* [DIRECTIONS FOR THIS TASK]: Among the records below, find each line that includes the string "different" and copy it.

Items from a data source
▽

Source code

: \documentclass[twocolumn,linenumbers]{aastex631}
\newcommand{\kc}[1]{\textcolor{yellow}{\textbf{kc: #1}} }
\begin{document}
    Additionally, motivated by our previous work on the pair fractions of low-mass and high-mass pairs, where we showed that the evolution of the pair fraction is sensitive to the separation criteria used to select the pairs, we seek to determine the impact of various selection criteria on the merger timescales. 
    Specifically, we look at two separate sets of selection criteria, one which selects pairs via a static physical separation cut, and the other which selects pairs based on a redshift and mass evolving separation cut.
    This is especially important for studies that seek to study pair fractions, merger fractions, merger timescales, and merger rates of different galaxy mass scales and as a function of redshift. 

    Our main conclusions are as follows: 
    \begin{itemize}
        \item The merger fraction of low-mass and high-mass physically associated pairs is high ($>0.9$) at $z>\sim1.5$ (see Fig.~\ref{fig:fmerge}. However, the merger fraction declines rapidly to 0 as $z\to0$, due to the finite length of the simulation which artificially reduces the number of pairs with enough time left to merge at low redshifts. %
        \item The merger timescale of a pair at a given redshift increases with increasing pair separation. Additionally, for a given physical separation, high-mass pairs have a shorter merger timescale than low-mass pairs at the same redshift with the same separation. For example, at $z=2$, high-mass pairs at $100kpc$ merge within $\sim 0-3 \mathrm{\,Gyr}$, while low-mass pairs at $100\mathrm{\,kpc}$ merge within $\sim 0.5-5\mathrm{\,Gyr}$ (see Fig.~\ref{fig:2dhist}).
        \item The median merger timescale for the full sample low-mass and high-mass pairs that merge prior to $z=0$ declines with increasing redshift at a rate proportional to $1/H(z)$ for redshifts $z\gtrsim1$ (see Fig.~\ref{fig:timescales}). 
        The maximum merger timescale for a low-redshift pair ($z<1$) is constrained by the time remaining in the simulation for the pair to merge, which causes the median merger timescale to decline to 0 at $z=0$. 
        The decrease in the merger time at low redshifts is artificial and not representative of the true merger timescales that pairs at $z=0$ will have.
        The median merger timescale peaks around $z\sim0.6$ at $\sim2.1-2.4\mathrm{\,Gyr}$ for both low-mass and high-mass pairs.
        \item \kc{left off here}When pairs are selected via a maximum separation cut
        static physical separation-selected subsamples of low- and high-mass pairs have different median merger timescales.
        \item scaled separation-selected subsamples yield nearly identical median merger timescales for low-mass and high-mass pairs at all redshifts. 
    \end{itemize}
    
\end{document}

△

* [OUTPUT]:
    This is especially important for studies that seek to study pair fractions, merger fractions, merger timescales, and merger rates of different galaxy mass scales and as a function of redshift. 
        static physical separation-selected subsamples of low- and high-mass pairs have different median merger timescales.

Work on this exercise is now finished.